Data listing Start Marker

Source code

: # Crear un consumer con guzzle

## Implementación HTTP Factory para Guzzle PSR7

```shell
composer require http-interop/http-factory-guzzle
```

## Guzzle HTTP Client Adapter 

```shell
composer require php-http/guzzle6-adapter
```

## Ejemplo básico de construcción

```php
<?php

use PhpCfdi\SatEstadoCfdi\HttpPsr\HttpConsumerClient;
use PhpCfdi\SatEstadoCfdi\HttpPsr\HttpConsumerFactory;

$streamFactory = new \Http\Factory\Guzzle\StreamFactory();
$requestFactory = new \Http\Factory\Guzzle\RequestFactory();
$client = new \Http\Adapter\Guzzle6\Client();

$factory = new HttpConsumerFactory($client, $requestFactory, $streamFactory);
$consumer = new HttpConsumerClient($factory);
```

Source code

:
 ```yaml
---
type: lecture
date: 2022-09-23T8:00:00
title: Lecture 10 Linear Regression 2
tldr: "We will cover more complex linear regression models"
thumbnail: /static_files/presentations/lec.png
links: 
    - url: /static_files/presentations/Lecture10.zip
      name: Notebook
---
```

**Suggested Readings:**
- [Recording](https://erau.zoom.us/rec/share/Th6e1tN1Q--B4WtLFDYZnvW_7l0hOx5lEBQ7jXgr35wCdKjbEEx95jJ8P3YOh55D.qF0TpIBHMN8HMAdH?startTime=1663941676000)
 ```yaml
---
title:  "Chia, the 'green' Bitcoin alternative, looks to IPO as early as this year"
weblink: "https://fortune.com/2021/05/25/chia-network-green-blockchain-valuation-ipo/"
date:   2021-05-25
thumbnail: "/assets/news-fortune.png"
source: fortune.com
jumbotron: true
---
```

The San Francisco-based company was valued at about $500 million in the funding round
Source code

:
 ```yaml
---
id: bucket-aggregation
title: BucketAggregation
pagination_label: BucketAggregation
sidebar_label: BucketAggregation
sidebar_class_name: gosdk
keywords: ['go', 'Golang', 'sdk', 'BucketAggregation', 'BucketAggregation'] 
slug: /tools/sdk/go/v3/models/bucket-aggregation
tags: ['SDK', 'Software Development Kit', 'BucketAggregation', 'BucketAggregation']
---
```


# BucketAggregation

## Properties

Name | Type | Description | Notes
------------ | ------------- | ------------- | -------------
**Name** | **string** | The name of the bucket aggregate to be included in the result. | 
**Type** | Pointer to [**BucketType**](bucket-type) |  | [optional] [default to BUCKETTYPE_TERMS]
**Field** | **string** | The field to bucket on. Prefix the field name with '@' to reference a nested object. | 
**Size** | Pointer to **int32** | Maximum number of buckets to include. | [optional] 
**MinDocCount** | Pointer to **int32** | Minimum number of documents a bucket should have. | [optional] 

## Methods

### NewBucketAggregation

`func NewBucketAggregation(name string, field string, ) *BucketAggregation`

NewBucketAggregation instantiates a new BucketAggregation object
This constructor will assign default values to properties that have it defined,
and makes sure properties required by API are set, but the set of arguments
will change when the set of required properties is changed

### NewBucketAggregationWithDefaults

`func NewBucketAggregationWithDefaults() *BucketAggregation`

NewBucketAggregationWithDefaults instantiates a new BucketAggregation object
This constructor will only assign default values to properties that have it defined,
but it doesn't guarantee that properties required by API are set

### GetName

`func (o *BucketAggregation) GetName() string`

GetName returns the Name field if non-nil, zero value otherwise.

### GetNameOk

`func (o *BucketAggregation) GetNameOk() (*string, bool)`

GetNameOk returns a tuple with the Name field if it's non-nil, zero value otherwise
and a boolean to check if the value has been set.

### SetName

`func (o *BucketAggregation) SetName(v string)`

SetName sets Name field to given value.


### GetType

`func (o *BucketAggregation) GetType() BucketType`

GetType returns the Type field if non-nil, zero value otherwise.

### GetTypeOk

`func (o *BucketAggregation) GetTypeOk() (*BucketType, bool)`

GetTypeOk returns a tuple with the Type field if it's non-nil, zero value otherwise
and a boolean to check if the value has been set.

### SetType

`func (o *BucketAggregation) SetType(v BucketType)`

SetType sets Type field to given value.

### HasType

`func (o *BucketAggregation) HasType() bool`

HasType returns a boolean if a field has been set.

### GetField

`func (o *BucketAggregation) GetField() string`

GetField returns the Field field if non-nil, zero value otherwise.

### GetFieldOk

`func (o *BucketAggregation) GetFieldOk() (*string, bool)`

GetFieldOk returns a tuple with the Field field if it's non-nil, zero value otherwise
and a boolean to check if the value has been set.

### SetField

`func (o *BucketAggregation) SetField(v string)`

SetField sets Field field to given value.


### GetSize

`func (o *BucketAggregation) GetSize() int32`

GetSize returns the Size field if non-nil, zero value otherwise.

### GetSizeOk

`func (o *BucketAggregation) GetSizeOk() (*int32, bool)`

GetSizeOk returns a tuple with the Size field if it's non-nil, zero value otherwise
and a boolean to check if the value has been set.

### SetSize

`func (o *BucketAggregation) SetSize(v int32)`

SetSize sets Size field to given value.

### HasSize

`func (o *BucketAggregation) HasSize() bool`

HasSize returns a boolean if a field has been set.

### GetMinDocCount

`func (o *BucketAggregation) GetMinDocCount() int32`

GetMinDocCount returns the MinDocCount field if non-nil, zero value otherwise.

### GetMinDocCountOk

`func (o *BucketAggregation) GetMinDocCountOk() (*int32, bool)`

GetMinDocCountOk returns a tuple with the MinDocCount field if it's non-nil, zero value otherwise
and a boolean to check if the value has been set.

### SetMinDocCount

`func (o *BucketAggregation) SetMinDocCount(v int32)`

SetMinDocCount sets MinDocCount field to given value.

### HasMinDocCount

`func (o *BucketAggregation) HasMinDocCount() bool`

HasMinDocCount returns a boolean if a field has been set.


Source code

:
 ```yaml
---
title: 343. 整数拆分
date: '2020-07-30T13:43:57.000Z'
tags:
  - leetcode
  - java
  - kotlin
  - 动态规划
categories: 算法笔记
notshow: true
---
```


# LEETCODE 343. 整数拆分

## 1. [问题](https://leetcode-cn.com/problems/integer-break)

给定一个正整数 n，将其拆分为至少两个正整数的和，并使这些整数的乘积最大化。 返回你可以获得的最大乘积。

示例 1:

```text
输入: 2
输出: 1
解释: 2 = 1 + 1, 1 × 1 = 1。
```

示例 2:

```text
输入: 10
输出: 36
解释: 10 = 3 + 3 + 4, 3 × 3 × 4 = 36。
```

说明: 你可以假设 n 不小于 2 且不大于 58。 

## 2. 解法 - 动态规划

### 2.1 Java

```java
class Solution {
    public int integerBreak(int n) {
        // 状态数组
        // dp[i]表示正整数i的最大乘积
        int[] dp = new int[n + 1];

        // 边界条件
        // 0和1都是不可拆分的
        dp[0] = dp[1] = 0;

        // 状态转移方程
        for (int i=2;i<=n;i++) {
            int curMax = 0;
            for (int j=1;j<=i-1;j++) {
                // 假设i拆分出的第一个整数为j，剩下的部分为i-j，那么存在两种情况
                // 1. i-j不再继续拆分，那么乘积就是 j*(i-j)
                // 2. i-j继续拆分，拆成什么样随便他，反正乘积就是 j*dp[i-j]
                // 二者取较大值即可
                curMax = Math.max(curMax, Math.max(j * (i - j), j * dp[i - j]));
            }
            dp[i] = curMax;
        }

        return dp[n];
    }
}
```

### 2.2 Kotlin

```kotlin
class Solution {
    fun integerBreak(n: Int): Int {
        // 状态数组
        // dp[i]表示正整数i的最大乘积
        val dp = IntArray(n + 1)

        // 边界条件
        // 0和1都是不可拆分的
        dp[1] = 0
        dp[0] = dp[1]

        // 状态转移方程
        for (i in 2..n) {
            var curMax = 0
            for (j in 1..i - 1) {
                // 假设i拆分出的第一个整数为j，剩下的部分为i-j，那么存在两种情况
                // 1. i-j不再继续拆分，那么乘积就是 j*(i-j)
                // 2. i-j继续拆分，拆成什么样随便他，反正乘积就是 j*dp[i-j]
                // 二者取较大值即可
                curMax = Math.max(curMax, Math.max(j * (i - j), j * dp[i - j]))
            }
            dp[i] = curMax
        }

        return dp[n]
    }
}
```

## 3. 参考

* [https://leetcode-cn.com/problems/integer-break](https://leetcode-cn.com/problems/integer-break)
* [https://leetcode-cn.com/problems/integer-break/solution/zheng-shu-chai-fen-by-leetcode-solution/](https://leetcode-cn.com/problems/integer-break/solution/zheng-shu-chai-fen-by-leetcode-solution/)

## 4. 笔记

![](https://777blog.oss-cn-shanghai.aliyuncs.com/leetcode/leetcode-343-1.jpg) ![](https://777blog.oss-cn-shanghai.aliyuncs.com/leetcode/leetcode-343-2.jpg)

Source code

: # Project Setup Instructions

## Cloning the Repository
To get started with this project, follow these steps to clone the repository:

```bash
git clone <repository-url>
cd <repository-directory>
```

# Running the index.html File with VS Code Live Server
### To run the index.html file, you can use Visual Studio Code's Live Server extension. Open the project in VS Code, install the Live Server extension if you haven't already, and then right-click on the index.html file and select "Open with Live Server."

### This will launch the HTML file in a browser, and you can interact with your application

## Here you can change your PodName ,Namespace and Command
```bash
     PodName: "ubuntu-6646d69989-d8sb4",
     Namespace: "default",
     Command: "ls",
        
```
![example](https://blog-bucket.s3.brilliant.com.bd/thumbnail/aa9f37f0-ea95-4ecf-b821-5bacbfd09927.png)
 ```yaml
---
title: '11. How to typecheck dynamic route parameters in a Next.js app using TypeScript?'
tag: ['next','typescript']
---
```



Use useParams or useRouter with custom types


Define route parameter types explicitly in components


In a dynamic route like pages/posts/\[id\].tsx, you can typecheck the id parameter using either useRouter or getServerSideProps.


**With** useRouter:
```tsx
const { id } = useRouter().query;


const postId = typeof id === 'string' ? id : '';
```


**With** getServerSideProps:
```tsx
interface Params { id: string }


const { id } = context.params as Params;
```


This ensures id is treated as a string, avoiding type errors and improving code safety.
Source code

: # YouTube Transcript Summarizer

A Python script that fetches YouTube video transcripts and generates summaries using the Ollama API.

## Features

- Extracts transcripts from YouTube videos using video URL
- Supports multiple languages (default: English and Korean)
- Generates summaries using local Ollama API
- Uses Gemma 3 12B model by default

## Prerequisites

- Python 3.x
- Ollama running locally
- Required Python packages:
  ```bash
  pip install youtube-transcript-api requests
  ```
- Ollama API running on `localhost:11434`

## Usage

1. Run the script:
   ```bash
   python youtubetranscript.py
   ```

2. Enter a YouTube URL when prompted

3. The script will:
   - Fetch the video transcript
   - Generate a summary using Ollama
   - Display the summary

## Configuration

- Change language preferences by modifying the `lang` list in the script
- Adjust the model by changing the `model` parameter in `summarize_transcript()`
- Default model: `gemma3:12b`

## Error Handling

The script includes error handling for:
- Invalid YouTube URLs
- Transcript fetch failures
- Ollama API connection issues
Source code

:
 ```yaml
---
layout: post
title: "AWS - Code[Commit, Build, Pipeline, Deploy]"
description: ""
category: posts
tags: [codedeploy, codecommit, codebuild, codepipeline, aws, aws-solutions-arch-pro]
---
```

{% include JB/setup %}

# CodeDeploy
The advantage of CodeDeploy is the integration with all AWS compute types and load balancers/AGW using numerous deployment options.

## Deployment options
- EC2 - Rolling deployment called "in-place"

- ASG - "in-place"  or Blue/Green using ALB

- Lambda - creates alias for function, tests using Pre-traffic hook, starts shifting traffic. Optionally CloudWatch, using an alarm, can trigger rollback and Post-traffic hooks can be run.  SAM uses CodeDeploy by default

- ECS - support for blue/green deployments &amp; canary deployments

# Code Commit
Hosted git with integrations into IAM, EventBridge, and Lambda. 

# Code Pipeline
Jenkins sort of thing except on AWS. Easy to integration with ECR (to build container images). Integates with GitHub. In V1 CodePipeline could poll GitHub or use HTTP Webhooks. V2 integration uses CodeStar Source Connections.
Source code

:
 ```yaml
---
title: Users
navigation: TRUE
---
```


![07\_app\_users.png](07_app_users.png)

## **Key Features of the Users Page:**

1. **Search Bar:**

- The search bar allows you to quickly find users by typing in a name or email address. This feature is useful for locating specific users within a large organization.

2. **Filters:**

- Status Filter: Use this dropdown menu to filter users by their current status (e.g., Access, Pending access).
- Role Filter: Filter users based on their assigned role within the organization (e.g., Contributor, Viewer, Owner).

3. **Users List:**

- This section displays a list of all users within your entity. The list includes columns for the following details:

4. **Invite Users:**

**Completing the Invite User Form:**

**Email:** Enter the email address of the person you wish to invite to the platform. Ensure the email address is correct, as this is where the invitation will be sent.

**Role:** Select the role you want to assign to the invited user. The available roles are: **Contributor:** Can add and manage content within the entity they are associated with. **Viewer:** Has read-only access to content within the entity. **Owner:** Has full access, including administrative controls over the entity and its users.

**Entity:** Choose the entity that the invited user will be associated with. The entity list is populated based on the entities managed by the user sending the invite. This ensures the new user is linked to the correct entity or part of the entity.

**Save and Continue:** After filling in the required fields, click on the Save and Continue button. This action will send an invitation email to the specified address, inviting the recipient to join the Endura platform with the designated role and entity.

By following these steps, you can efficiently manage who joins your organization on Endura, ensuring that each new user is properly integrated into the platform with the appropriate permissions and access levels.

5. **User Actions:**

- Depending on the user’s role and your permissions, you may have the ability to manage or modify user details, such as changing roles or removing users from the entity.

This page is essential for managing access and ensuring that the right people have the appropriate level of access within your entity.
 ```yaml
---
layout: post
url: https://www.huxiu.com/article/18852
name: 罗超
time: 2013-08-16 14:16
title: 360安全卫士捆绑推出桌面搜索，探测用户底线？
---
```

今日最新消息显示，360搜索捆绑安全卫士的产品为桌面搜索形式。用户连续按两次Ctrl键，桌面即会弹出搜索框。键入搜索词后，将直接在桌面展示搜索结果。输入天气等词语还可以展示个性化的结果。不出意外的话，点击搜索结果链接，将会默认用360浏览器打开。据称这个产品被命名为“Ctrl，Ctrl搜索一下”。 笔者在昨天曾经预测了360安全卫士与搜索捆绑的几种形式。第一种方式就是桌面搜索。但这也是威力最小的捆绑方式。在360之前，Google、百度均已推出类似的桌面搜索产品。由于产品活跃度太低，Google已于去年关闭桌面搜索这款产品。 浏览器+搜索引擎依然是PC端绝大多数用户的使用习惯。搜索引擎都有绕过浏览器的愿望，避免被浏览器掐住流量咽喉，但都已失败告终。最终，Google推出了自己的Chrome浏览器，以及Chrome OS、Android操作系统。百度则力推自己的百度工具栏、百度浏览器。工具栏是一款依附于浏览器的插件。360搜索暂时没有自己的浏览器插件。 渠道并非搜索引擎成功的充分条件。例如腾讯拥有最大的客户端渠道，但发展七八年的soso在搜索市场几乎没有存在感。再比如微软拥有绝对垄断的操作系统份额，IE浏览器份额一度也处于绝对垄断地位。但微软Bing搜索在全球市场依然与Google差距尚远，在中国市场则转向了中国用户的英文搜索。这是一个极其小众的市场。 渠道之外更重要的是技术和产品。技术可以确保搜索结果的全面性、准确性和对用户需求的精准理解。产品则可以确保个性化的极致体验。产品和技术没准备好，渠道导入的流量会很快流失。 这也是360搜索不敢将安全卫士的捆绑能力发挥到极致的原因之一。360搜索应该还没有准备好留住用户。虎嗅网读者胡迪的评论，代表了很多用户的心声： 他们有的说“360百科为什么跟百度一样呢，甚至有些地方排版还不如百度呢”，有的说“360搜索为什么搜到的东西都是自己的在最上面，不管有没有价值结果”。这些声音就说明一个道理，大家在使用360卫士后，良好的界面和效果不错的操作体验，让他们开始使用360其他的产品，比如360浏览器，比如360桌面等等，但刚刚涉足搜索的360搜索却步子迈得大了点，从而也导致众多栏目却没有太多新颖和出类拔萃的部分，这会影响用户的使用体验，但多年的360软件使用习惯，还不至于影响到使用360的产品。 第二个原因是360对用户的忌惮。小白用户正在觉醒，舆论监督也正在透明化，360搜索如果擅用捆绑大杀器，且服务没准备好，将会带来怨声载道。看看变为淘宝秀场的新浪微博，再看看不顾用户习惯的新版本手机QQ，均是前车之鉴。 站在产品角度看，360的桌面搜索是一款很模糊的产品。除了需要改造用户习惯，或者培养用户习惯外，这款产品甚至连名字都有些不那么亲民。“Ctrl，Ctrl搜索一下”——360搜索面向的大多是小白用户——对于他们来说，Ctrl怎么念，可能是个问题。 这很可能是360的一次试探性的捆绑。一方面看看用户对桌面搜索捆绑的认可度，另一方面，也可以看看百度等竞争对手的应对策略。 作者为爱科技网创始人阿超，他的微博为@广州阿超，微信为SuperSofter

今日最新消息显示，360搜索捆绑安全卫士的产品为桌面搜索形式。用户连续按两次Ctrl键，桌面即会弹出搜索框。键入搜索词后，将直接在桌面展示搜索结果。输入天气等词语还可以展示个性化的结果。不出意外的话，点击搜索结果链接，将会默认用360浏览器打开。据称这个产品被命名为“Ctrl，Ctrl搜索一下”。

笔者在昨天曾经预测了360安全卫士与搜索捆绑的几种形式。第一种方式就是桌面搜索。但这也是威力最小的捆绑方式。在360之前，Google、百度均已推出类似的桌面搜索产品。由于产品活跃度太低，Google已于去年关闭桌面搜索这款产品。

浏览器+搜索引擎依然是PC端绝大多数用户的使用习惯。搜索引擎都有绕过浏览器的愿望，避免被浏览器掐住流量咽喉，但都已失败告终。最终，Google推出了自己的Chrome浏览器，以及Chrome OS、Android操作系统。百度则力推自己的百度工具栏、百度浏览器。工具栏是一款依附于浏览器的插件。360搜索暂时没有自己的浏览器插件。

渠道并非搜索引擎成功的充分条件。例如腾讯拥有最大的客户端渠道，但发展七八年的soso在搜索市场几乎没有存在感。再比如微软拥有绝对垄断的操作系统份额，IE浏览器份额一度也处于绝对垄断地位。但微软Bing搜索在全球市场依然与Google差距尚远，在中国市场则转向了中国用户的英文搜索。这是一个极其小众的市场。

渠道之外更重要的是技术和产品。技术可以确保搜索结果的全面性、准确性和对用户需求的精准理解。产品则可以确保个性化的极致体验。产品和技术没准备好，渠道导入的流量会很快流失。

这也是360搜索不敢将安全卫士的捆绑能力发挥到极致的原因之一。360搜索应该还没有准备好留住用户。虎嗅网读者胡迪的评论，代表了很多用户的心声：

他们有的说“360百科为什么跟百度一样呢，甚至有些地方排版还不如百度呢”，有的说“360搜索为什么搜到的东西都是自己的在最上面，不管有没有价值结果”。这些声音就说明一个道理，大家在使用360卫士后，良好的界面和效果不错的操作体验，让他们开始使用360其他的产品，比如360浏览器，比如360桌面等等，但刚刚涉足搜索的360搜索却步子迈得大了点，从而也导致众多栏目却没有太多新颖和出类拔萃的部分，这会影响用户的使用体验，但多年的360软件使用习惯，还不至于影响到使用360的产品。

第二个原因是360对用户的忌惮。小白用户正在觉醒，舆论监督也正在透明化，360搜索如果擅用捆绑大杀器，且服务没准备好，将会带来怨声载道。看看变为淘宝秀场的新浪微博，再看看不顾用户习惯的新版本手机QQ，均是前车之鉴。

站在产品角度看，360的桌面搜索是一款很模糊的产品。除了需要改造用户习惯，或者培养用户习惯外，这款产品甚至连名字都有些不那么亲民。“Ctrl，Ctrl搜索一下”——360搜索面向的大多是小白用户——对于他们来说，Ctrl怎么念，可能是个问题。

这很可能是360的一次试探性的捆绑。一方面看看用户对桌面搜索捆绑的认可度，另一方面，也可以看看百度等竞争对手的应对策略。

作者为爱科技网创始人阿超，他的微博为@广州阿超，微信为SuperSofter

Data listing End Marker

● **What you will do**
Within the data above, the span starting at the line containing "The advantage of" and ending at the line containing "and its users." is to be retyped exactly, with no other lines.

● **Response area**
The advantage of CodeDeploy is the integration with all AWS compute types and load balancers/AGW using numerous deployment options.

## Deployment options
- EC2 - Rolling deployment called "in-place"

- ASG - "in-place"  or Blue/Green using ALB

- Lambda - creates alias for function, tests using Pre-traffic hook, starts shifting traffic. Optionally CloudWatch, using an alarm, can trigger rollback and Post-traffic hooks can be run.  SAM uses CodeDeploy by default

- ECS - support for blue/green deployments &amp; canary deployments

# Code Commit
Hosted git with integrations into IAM, EventBridge, and Lambda. 

# Code Pipeline
Jenkins sort of thing except on AWS. Easy to integration with ECR (to build container images). Integates with GitHub. In V1 CodePipeline could poll GitHub or use HTTP Webhooks. V2 integration uses CodeStar Source Connections.
Source code

:
 ```yaml
---
title: Users
navigation: TRUE
---
```


![07\_app\_users.png](07_app_users.png)

## **Key Features of the Users Page:**

1. **Search Bar:**

- The search bar allows you to quickly find users by typing in a name or email address. This feature is useful for locating specific users within a large organization.

2. **Filters:**

- Status Filter: Use this dropdown menu to filter users by their current status (e.g., Access, Pending access).
- Role Filter: Filter users based on their assigned role within the organization (e.g., Contributor, Viewer, Owner).

3. **Users List:**

- This section displays a list of all users within your entity. The list includes columns for the following details:

4. **Invite Users:**

**Completing the Invite User Form:**

**Email:** Enter the email address of the person you wish to invite to the platform. Ensure the email address is correct, as this is where the invitation will be sent.

**Role:** Select the role you want to assign to the invited user. The available roles are: **Contributor:** Can add and manage content within the entity they are associated with. **Viewer:** Has read-only access to content within the entity. **Owner:** Has full access, including administrative controls over the entity and its users.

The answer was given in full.